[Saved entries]
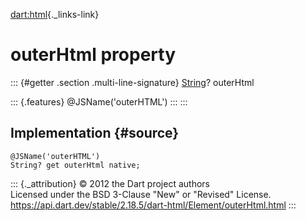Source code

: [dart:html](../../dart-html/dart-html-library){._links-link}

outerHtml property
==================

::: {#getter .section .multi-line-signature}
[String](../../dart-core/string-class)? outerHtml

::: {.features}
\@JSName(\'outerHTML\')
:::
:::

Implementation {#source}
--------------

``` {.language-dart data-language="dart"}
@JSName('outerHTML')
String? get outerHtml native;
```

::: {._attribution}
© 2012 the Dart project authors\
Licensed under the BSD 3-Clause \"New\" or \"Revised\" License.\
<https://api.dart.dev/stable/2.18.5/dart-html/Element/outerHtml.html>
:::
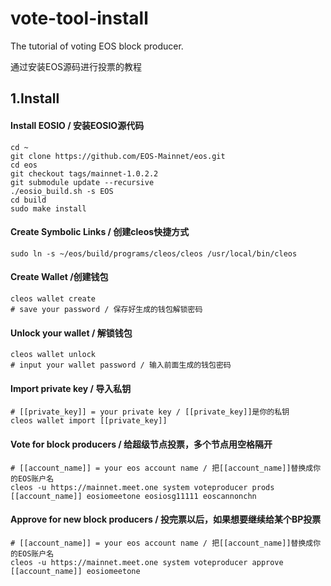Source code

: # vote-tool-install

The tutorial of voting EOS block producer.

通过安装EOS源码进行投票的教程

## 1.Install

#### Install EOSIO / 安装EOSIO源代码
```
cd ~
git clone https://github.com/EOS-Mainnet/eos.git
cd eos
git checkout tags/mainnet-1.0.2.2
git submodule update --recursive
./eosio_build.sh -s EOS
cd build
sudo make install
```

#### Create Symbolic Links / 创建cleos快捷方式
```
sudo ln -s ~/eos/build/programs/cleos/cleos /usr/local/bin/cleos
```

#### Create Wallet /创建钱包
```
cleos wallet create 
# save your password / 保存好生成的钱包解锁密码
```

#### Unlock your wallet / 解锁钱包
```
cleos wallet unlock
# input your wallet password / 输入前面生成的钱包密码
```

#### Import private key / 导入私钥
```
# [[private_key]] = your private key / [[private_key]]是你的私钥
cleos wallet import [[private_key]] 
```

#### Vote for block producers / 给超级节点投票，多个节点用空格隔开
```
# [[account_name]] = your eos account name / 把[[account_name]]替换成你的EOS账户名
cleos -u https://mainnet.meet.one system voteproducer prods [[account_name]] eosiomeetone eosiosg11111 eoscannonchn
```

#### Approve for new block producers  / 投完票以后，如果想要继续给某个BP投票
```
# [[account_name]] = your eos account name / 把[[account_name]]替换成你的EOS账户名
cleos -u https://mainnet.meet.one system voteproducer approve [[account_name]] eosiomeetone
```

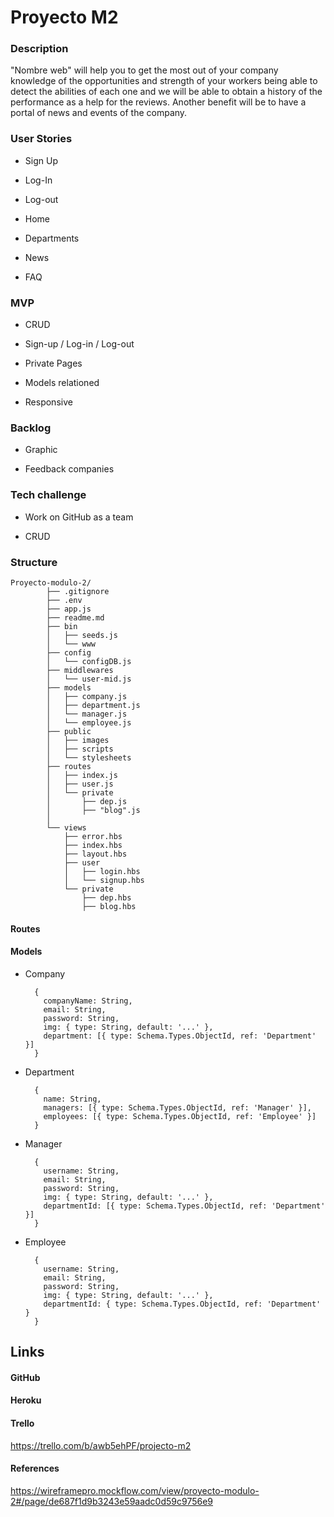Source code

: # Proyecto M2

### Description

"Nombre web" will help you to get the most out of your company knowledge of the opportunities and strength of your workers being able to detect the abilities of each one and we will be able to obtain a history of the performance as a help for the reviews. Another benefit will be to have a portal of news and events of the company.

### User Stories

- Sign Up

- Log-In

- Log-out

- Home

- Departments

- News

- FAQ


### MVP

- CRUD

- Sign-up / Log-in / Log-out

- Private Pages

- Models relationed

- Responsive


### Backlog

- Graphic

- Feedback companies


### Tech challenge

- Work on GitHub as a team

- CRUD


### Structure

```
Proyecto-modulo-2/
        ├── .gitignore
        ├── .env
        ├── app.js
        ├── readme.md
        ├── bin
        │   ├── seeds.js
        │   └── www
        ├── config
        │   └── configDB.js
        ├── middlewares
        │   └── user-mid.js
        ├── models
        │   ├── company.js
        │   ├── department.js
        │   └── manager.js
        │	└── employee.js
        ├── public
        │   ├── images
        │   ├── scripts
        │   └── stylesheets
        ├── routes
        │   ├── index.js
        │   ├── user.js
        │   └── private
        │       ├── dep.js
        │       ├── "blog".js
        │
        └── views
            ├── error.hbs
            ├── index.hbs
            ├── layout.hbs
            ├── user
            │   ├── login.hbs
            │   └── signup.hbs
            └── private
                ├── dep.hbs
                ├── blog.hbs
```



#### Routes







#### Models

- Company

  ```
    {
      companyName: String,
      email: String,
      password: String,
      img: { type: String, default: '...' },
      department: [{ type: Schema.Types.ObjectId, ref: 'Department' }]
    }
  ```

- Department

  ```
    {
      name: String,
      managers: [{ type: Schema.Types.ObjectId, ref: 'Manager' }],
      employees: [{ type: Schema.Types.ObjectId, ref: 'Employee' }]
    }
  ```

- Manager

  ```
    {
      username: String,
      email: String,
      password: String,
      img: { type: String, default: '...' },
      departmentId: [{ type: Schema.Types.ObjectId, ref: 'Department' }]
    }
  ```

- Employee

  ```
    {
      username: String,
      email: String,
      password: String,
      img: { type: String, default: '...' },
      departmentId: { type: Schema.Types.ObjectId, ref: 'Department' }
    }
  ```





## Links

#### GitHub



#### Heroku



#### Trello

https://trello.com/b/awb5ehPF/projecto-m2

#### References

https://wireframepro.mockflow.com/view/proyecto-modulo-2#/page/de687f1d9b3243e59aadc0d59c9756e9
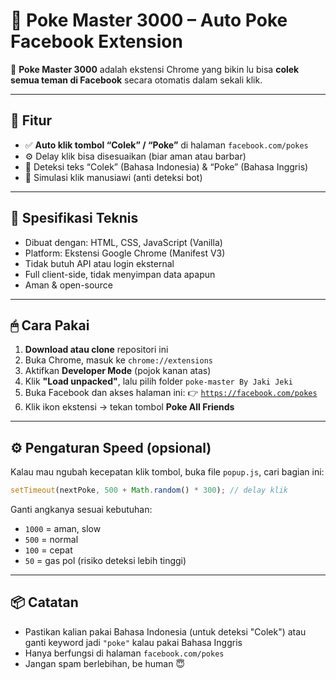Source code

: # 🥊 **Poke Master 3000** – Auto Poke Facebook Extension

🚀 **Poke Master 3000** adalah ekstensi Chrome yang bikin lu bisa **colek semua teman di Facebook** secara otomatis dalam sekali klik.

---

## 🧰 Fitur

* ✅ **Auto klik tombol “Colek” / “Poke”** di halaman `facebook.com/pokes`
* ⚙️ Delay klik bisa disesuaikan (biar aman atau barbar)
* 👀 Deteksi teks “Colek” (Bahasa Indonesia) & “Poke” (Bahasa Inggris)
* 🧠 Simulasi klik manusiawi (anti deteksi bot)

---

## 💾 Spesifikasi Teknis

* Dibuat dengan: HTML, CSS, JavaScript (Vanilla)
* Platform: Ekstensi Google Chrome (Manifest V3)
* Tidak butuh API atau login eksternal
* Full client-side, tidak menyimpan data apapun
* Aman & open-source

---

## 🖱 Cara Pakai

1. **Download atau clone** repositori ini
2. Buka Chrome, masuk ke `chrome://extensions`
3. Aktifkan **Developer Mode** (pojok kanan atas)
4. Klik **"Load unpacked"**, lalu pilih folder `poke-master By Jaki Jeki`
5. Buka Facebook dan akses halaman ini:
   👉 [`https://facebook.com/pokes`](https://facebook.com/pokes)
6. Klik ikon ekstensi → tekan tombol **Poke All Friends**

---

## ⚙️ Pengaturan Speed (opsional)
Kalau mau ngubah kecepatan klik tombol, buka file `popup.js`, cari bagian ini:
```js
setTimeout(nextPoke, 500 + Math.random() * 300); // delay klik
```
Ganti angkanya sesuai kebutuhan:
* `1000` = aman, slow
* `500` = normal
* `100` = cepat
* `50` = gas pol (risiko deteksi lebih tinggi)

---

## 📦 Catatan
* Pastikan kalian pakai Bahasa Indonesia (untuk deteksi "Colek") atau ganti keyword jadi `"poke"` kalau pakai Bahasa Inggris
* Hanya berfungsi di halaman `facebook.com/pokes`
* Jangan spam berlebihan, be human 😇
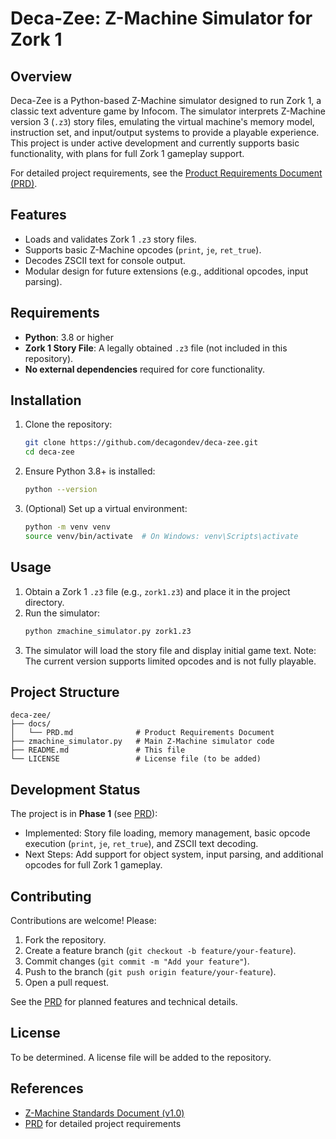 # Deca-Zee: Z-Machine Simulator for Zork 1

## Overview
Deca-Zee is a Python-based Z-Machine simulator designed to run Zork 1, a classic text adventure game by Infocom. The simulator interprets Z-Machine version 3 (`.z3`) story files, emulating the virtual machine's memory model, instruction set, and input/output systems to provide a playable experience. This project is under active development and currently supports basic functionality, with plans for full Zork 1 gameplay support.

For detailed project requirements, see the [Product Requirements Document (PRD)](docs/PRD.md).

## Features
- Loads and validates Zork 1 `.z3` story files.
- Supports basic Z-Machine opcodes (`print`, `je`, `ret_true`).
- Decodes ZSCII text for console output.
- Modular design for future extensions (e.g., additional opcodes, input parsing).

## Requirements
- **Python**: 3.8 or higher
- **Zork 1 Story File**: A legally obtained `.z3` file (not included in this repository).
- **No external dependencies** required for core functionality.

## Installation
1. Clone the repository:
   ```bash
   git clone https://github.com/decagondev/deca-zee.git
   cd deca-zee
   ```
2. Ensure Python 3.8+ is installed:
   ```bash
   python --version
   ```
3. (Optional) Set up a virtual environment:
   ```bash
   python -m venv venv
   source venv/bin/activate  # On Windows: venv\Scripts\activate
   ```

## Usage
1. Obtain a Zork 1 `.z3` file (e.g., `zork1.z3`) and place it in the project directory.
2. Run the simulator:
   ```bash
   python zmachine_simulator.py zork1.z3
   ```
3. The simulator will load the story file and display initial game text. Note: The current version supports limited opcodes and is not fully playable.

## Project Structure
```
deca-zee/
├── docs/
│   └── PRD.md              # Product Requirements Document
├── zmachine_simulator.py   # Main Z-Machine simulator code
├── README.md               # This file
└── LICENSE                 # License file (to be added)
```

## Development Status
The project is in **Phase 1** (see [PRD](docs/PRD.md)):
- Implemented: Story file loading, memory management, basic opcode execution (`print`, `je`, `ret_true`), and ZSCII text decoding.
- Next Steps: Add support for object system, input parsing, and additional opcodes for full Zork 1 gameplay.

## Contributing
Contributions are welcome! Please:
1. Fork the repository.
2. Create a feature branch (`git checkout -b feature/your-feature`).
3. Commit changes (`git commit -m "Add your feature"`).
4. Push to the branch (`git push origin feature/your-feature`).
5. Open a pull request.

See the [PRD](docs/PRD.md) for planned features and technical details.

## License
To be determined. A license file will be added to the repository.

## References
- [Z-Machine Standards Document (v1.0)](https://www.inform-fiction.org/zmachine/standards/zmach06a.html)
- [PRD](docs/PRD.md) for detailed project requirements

About this task:
Look through the entries. Copy out each line with "opcodes" in it.

Result below:
- Supports basic Z-Machine opcodes (`print`, `je`, `ret_true`).
- Modular design for future extensions (e.g., additional opcodes, input parsing).
3. The simulator will load the story file and display initial game text. Note: The current version supports limited opcodes and is not fully playable.
- Next Steps: Add support for object system, input parsing, and additional opcodes for full Zork 1 gameplay.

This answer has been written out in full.